Quote exactly and only this range of lines in the data below: the line that holds "Want to try" to the line that holds "Repeat this halving", both included.
-------
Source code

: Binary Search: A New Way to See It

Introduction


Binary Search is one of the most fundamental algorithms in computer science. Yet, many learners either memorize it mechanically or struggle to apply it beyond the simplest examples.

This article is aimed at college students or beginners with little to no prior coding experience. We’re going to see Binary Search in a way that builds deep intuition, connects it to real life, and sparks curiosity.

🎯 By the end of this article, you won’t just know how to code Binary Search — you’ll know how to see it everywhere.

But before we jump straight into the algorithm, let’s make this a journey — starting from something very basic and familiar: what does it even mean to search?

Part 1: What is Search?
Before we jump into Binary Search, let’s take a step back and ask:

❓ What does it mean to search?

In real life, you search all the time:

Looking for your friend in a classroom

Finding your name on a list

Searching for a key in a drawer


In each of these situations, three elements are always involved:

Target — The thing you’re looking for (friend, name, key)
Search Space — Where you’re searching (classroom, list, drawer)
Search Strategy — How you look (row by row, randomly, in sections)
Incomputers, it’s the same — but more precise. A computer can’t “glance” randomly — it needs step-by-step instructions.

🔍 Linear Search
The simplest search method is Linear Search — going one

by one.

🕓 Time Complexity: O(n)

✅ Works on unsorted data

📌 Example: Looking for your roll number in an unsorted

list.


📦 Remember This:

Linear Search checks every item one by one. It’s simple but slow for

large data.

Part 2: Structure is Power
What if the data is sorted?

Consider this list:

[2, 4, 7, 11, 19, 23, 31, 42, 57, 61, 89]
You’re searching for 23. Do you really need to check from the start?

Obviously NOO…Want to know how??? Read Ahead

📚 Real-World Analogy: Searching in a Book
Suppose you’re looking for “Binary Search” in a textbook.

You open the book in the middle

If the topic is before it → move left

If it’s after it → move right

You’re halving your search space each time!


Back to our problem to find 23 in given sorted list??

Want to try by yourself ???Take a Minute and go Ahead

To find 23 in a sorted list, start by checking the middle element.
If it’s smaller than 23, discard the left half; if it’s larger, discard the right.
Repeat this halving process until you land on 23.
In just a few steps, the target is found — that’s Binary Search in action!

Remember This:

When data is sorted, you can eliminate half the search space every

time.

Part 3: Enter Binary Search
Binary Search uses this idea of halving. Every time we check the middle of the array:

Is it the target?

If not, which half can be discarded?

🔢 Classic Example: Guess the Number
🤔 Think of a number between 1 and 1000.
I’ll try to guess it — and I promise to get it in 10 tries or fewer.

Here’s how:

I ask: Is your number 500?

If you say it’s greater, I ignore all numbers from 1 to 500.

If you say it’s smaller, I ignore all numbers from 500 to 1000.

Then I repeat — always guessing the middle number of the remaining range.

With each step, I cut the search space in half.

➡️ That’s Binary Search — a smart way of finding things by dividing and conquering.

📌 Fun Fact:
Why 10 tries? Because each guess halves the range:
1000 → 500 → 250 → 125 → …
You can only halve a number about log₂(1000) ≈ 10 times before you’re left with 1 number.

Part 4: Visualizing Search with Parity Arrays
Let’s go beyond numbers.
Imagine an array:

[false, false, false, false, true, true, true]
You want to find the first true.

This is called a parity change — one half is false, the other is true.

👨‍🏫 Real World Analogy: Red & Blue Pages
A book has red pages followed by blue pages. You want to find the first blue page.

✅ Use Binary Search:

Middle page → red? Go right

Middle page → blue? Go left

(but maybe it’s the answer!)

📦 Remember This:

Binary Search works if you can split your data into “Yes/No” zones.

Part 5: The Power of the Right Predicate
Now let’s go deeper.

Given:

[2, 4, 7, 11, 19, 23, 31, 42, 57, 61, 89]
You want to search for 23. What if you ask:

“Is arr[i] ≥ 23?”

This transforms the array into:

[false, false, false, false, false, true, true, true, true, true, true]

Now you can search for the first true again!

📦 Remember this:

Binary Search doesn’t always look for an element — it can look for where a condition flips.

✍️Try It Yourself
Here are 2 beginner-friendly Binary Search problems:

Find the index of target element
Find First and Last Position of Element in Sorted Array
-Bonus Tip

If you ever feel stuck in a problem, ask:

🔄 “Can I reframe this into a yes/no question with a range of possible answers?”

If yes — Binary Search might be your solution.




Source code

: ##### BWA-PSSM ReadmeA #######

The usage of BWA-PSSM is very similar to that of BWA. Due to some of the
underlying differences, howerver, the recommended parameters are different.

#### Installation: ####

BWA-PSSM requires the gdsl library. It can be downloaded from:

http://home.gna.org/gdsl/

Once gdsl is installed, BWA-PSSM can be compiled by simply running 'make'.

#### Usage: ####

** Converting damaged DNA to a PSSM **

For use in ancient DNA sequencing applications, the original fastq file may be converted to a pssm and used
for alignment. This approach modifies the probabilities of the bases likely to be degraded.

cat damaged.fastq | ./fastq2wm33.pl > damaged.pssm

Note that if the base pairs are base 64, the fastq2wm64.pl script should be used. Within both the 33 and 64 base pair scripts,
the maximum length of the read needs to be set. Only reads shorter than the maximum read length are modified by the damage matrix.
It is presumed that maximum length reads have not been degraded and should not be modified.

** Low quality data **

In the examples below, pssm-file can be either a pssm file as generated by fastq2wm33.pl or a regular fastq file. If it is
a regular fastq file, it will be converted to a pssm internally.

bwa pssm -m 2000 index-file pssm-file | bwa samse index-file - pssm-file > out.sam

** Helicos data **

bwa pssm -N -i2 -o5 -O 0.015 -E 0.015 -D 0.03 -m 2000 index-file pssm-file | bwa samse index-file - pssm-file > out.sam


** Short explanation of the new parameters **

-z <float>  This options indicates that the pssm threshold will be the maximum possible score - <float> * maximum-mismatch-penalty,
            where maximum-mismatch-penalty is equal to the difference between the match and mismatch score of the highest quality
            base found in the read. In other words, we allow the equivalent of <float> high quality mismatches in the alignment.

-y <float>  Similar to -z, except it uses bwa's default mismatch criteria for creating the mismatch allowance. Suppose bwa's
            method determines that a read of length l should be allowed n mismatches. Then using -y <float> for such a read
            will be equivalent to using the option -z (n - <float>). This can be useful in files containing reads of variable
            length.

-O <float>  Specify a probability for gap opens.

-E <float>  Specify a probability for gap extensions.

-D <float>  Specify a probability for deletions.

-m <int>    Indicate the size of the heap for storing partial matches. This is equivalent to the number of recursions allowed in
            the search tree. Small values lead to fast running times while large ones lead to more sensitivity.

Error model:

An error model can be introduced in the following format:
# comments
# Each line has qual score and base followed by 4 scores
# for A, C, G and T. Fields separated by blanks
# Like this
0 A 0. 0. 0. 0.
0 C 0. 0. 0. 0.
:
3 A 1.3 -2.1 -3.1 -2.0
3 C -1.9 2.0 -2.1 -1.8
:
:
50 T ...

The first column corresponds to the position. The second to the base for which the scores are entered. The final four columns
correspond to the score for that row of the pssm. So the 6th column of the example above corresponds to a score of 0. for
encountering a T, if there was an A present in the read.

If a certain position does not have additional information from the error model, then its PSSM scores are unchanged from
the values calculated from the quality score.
-------
### Response
Want to try by yourself ???Take a Minute and go Ahead

To find 23 in a sorted list, start by checking the middle element.
If it’s smaller than 23, discard the left half; if it’s larger, discard the right.
Repeat this halving process until you land on 23.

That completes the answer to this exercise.